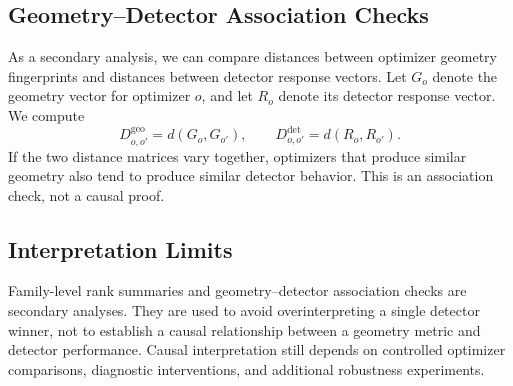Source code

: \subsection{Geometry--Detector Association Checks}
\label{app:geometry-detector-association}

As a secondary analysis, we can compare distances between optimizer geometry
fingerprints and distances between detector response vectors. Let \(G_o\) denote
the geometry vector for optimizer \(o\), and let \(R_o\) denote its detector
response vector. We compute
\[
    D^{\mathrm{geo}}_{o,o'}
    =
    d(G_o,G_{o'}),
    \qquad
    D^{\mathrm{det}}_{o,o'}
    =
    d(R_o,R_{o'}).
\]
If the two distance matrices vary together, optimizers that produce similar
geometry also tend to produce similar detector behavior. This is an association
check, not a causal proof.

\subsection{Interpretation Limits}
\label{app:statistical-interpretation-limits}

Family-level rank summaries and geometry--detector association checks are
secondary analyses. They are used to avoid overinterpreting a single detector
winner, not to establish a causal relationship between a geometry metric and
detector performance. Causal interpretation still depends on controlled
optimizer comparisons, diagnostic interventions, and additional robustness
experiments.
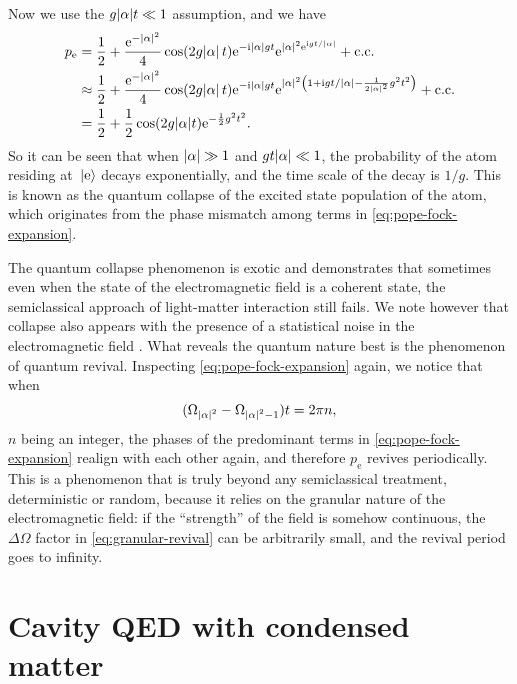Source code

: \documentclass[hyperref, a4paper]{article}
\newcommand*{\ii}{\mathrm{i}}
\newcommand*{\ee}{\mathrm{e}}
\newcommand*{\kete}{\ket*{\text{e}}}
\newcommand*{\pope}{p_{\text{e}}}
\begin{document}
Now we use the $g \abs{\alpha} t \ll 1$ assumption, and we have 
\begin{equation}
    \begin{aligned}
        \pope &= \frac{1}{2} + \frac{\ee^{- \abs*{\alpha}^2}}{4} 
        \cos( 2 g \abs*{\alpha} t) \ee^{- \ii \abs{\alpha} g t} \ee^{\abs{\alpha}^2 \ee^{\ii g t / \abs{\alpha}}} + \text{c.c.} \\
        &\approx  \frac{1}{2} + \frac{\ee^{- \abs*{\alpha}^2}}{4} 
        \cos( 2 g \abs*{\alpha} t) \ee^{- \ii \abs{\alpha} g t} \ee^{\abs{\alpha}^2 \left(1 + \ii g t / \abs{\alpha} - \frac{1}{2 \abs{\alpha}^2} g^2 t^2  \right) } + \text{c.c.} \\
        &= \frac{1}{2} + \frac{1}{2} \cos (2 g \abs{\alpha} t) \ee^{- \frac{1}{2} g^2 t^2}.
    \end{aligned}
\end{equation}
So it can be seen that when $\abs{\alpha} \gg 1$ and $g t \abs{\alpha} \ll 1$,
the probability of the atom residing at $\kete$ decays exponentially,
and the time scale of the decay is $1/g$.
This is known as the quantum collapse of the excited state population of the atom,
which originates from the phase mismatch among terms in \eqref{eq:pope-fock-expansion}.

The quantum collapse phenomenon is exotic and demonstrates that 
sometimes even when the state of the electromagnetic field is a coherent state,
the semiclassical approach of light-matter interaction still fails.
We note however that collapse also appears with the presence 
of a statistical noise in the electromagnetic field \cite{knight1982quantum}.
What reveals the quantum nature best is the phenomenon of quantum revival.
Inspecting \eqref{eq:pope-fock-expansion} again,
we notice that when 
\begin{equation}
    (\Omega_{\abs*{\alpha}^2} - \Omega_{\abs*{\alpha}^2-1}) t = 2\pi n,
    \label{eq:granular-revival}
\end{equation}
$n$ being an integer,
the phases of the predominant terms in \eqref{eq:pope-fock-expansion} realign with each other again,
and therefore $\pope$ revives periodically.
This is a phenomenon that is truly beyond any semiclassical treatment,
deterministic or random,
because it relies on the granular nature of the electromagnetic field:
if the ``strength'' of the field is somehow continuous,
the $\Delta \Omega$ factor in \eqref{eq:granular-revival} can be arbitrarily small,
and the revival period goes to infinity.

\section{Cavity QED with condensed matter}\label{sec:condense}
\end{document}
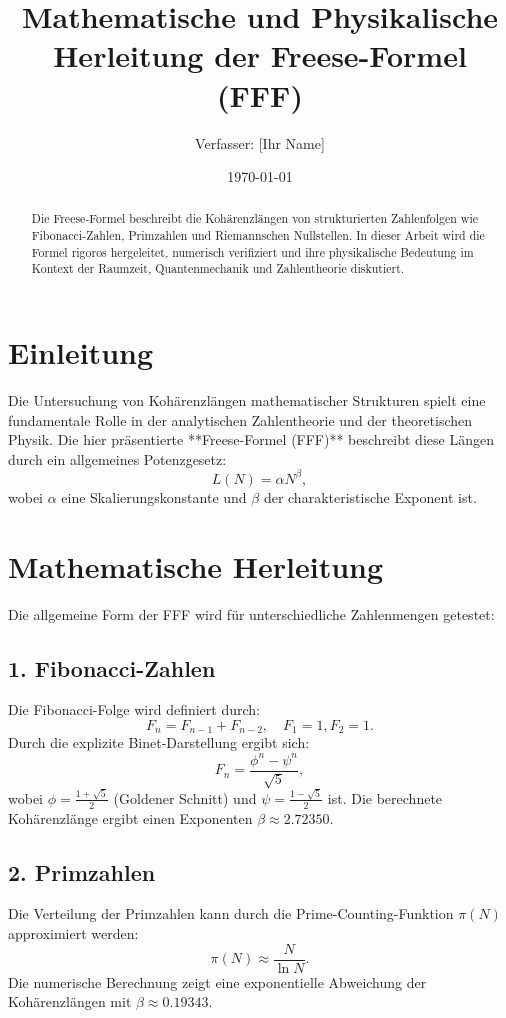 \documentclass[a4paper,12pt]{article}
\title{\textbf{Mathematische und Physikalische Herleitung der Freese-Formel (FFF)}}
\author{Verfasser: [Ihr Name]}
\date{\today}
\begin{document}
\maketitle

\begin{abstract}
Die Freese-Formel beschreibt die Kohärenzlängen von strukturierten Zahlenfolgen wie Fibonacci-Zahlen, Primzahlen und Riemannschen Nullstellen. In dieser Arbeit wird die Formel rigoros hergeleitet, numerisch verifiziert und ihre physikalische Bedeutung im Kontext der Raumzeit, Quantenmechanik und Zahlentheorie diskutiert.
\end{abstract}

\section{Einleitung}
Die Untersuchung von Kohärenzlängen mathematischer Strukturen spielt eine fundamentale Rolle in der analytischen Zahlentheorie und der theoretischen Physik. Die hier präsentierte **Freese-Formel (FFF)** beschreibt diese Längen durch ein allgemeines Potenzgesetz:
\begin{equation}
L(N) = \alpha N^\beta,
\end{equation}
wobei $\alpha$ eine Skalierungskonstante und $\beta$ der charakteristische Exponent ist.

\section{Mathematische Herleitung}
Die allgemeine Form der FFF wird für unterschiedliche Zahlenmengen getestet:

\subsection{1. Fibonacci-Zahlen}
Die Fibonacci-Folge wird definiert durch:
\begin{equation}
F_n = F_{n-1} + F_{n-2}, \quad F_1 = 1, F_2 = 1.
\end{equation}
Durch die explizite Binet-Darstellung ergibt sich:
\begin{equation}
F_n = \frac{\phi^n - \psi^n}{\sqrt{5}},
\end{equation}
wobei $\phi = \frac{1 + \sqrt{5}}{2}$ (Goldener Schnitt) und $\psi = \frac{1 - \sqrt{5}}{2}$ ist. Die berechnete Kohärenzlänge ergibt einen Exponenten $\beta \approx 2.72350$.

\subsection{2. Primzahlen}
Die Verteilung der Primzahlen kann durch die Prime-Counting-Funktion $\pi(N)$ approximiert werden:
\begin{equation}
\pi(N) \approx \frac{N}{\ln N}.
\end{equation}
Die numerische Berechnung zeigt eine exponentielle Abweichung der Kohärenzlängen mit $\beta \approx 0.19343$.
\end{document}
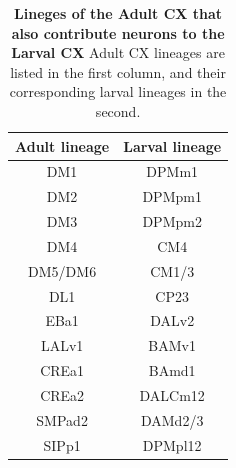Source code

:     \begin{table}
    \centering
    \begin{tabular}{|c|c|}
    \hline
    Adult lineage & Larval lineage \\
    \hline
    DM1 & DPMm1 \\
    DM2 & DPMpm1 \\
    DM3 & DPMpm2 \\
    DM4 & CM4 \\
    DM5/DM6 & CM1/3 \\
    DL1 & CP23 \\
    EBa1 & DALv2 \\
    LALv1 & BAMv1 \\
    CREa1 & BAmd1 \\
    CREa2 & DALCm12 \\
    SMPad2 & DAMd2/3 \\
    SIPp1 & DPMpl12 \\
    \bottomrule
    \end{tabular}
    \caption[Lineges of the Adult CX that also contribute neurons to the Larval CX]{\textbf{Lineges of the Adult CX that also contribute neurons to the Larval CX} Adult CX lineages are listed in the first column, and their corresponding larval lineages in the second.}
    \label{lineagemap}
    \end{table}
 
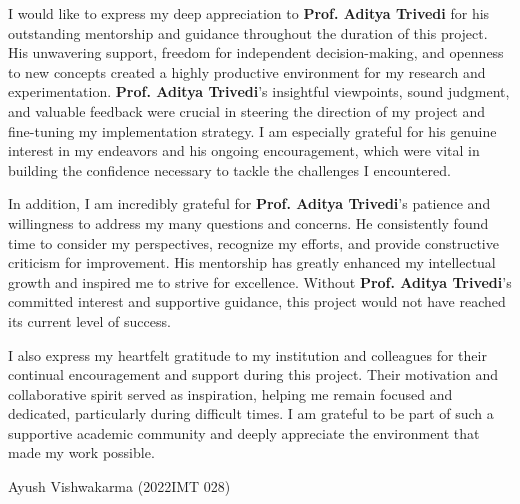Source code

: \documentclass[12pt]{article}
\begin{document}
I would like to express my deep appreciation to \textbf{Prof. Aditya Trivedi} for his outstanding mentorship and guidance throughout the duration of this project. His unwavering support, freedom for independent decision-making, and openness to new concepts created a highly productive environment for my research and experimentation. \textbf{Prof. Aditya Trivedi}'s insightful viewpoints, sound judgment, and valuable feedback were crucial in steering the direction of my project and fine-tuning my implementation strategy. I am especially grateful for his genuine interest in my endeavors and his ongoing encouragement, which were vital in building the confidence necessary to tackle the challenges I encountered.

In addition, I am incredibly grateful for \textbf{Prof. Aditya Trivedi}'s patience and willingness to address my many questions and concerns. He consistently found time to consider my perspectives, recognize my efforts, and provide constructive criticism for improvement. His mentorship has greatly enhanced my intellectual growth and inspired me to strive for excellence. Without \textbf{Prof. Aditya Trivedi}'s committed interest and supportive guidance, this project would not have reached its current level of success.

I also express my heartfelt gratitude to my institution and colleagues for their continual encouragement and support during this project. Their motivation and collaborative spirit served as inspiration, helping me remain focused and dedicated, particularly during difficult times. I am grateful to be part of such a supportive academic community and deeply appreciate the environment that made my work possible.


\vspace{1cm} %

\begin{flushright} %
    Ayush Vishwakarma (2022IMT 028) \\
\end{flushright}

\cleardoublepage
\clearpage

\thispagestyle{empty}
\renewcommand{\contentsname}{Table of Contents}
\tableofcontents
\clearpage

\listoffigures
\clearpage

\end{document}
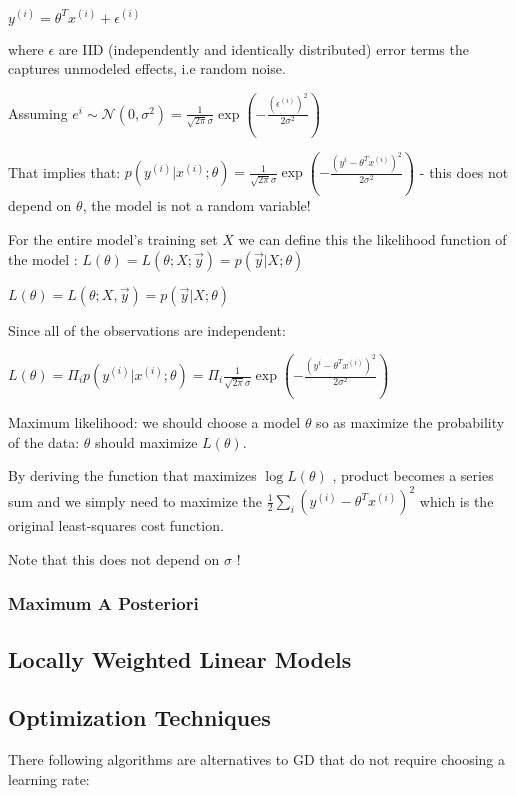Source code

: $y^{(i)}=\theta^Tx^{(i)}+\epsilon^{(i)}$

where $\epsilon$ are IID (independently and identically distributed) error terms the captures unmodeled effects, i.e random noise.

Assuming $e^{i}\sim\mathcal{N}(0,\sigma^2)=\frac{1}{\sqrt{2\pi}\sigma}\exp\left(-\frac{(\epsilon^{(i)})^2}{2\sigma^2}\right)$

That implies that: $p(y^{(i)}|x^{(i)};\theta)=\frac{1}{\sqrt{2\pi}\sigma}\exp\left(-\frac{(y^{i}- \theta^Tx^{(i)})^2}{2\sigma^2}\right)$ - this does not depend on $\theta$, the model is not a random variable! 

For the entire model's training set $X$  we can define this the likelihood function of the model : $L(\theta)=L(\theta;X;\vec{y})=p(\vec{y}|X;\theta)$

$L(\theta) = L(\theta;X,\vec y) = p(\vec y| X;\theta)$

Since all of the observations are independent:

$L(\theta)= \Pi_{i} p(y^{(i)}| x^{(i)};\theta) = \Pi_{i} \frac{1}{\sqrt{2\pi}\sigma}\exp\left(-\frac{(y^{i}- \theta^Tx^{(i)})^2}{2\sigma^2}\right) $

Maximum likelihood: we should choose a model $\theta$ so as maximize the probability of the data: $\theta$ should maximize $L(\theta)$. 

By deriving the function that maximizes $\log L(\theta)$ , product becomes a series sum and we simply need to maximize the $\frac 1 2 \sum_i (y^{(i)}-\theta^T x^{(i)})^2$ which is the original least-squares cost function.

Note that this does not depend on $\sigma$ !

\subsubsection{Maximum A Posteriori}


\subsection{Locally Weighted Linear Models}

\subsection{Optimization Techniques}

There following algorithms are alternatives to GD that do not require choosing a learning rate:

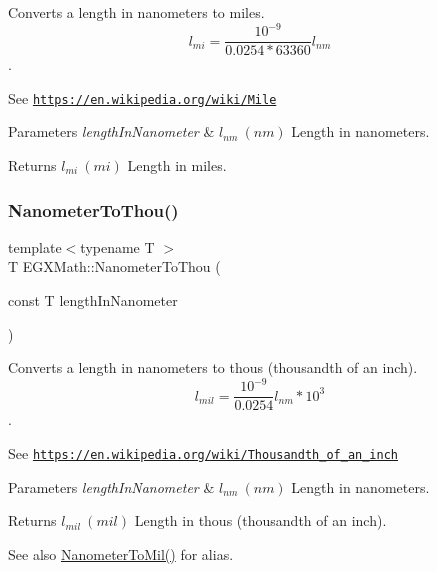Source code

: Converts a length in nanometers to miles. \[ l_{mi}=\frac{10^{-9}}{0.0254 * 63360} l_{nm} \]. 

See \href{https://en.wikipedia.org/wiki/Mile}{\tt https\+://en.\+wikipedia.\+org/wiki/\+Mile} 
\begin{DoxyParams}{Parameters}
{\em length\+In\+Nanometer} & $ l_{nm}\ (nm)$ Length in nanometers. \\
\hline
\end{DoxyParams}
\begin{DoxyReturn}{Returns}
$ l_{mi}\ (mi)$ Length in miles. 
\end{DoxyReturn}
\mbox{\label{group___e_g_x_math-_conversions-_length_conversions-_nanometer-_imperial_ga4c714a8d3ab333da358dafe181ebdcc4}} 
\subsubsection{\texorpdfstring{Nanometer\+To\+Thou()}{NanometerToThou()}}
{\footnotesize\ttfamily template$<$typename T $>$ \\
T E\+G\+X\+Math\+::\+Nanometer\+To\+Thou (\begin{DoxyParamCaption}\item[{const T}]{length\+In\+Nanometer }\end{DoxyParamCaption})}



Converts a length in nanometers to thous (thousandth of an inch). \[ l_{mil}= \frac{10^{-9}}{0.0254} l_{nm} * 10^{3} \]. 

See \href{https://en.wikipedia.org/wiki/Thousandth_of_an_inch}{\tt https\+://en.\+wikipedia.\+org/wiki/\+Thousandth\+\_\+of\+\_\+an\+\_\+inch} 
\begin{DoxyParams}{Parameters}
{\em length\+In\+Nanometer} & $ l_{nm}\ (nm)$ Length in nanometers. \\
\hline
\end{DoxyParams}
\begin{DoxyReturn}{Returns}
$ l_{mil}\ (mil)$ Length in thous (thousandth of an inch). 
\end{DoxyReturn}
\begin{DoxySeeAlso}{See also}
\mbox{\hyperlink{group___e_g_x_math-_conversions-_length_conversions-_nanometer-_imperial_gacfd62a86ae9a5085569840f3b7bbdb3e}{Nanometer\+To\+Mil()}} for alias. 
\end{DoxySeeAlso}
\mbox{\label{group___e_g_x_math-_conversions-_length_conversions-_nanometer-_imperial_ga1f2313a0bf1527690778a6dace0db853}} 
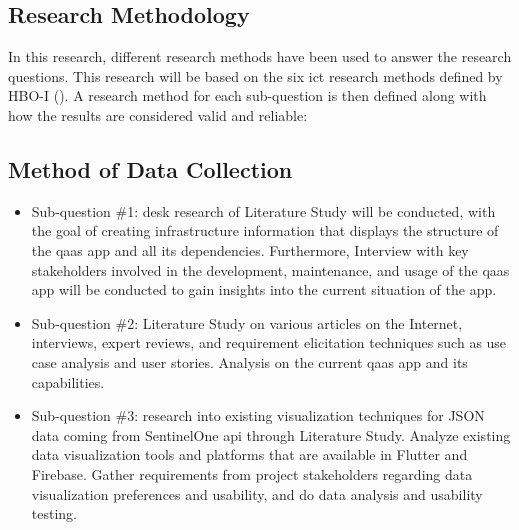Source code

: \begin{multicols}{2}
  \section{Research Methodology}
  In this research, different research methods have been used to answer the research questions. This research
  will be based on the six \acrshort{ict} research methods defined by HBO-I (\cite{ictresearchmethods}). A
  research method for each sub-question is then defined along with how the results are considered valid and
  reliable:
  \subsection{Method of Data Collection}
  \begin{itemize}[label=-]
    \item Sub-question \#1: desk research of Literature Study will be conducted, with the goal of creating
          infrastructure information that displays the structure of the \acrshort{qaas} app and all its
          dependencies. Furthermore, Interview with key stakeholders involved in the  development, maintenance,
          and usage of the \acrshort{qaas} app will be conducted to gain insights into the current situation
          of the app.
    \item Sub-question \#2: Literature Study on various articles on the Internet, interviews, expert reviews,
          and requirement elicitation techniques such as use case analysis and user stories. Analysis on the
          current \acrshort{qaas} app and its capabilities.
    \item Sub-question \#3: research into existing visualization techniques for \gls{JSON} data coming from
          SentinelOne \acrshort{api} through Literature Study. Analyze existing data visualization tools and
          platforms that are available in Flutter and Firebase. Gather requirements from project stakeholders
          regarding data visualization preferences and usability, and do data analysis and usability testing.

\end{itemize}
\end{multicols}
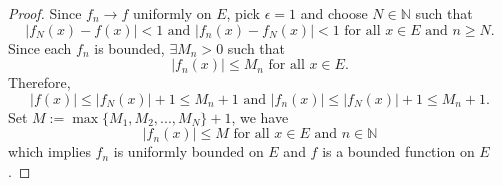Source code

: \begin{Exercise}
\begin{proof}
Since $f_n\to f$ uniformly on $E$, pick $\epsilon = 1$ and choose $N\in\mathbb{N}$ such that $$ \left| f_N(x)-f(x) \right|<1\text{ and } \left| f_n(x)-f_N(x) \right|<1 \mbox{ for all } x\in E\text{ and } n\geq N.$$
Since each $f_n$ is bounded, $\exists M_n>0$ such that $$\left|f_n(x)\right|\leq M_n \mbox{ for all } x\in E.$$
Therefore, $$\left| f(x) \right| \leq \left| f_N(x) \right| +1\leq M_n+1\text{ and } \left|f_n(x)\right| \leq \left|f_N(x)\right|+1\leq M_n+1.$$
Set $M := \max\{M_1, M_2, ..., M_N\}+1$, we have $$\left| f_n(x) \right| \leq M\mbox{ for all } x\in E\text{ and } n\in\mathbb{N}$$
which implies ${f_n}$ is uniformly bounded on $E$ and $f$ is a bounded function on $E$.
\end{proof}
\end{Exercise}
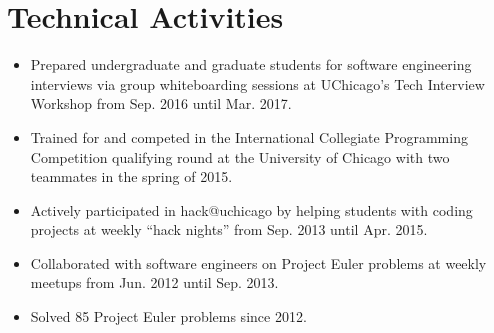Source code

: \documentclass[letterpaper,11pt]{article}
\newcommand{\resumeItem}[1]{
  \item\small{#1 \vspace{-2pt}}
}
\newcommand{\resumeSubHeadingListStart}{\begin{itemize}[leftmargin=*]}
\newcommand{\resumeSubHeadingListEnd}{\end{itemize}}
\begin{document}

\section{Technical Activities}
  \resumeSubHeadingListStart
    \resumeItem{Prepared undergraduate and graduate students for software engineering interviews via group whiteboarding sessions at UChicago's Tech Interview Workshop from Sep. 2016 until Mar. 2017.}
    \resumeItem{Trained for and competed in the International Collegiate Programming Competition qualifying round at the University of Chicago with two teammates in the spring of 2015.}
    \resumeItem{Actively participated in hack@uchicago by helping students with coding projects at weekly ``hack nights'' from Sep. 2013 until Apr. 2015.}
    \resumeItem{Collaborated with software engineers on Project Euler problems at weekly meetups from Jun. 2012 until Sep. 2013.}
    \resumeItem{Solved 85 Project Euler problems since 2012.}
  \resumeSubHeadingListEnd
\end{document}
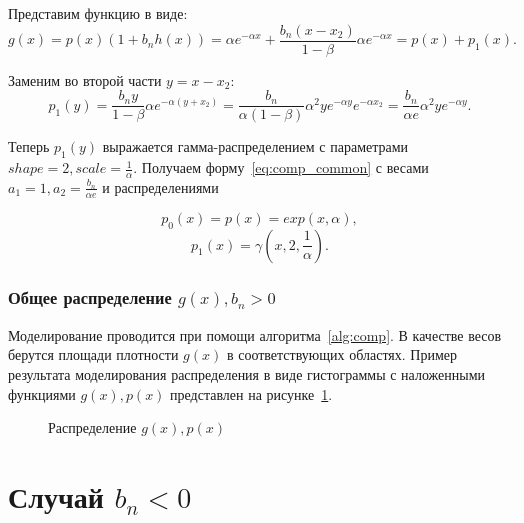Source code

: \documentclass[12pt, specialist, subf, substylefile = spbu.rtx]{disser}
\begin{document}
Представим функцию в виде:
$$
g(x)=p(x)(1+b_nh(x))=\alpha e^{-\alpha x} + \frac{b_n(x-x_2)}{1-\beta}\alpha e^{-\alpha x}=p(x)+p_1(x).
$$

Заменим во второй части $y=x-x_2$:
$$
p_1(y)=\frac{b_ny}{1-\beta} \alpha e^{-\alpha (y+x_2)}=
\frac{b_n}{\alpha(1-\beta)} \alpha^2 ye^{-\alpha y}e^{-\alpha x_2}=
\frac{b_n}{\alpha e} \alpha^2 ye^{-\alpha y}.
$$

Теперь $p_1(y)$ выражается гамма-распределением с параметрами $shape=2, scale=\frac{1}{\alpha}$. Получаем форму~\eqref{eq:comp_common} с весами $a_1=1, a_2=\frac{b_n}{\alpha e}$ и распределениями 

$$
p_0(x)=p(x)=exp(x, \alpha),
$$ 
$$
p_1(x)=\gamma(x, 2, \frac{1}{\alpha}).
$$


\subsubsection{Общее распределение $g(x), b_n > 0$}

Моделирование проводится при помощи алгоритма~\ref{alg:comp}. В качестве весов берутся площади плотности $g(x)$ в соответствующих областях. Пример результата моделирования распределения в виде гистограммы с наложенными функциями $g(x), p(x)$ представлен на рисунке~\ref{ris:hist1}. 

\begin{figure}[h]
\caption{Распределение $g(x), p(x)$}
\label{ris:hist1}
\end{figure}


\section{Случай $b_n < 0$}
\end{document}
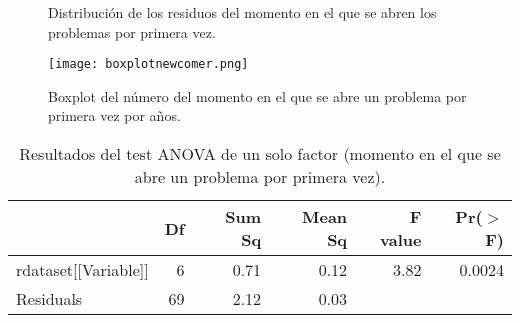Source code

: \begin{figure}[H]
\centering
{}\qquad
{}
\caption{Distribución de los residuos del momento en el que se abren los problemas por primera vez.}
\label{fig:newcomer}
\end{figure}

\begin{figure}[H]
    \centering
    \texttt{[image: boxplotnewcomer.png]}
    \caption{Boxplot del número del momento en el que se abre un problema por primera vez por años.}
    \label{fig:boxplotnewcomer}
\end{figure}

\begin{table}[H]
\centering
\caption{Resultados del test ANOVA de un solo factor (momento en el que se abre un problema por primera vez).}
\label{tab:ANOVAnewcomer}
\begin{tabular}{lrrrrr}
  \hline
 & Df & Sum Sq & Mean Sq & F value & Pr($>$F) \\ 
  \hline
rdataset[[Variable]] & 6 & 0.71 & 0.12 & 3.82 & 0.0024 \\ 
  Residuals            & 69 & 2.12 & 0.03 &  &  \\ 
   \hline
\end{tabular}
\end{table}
.....
### Task brief
Starting with the first line of the data above, write out each line exactly up to and including the line that holds "fingerprints and distances". Pictures stay out.

### Solved exercise
Source code

: \subsection{Geometry--Detector Association Checks}
\label{app:geometry-detector-association}

As a secondary analysis, we can compare distances between optimizer geometry
fingerprints and distances between detector response vectors. Let \(G_o\) denote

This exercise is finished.